(DATA FOR REVIEW)
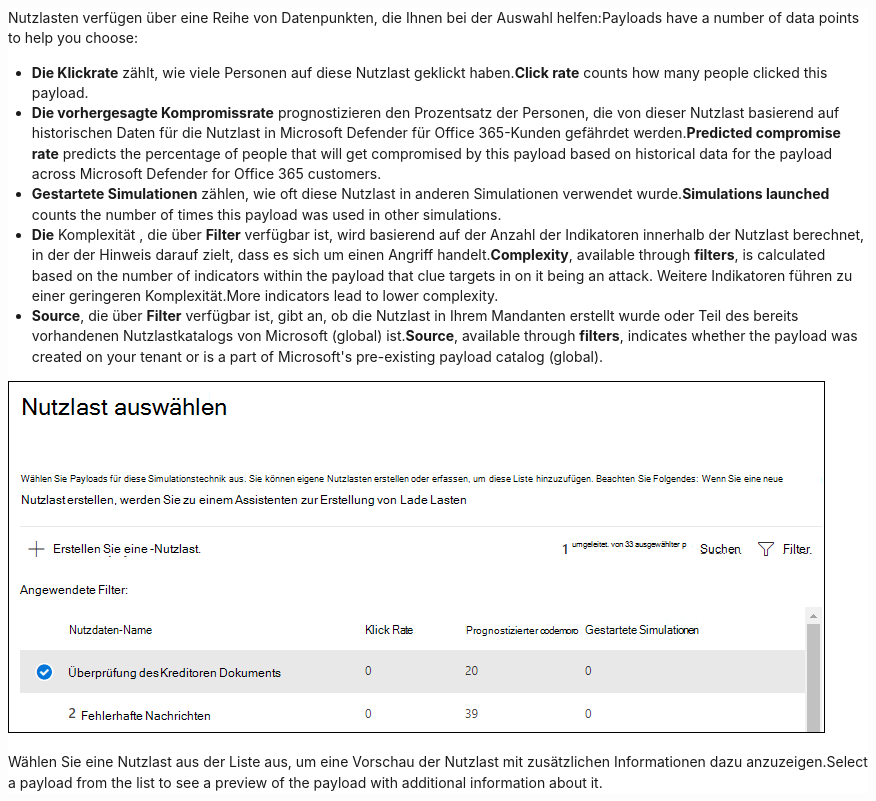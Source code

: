 <span data-ttu-id="9deee-129">Nutzlasten verfügen über eine Reihe von Datenpunkten, die Ihnen bei der Auswahl helfen:</span><span class="sxs-lookup"><span data-stu-id="9deee-129">Payloads have a number of data points to help you choose:</span></span>

- <span data-ttu-id="9deee-130">**Die Klickrate** zählt, wie viele Personen auf diese Nutzlast geklickt haben.</span><span class="sxs-lookup"><span data-stu-id="9deee-130">**Click rate** counts how many people clicked this payload.</span></span>
- <span data-ttu-id="9deee-131">**Die vorhergesagte Kompromissrate** prognostizieren den Prozentsatz der Personen, die von dieser Nutzlast basierend auf historischen Daten für die Nutzlast in Microsoft Defender für Office 365-Kunden gefährdet werden.</span><span class="sxs-lookup"><span data-stu-id="9deee-131">**Predicted compromise rate** predicts the percentage of people that will get compromised by this payload based on historical data for the payload across Microsoft Defender for Office 365 customers.</span></span>
- <span data-ttu-id="9deee-132">**Gestartete Simulationen** zählen, wie oft diese Nutzlast in anderen Simulationen verwendet wurde.</span><span class="sxs-lookup"><span data-stu-id="9deee-132">**Simulations launched** counts the number of times this payload was used in other simulations.</span></span>
- <span data-ttu-id="9deee-133">**Die** Komplexität , die über **Filter** verfügbar ist, wird basierend auf der Anzahl der Indikatoren innerhalb der Nutzlast berechnet, in der der Hinweis darauf zielt, dass es sich um einen Angriff handelt.</span><span class="sxs-lookup"><span data-stu-id="9deee-133">**Complexity**, available through **filters**, is calculated based on the number of indicators within the payload that clue targets in on it being an attack.</span></span> <span data-ttu-id="9deee-134">Weitere Indikatoren führen zu einer geringeren Komplexität.</span><span class="sxs-lookup"><span data-stu-id="9deee-134">More indicators lead to lower complexity.</span></span>
- <span data-ttu-id="9deee-135">**Source**, die über **Filter** verfügbar ist, gibt an, ob die Nutzlast in Ihrem Mandanten erstellt wurde oder Teil des bereits vorhandenen Nutzlastkatalogs von Microsoft (global) ist.</span><span class="sxs-lookup"><span data-stu-id="9deee-135">**Source**, available through **filters**, indicates whether the payload was created on your tenant or is a part of Microsoft's pre-existing payload catalog (global).</span></span>

![Ausgewählte Nutzlast im Training zur Angriffssimulation im Microsoft 365 Security Center](../../media/attack-sim-preview-select-payload.png)

<span data-ttu-id="9deee-137">Wählen Sie eine Nutzlast aus der Liste aus, um eine Vorschau der Nutzlast mit zusätzlichen Informationen dazu anzuzeigen.</span><span class="sxs-lookup"><span data-stu-id="9deee-137">Select a payload from the list to see a preview of the payload with additional information about it.</span></span>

(EXERCISE GOAL)
Select and copy every line from the records that includes the word "rate".

(SOLUTION BELOW)
- <span data-ttu-id="9deee-130">**Die Klickrate** zählt, wie viele Personen auf diese Nutzlast geklickt haben.</span><span class="sxs-lookup"><span data-stu-id="9deee-130">**Click rate** counts how many people clicked this payload.</span></span>
- <span data-ttu-id="9deee-131">**Die vorhergesagte Kompromissrate** prognostizieren den Prozentsatz der Personen, die von dieser Nutzlast basierend auf historischen Daten für die Nutzlast in Microsoft Defender für Office 365-Kunden gefährdet werden.</span><span class="sxs-lookup"><span data-stu-id="9deee-131">**Predicted compromise rate** predicts the percentage of people that will get compromised by this payload based on historical data for the payload across Microsoft Defender for Office 365 customers.</span></span>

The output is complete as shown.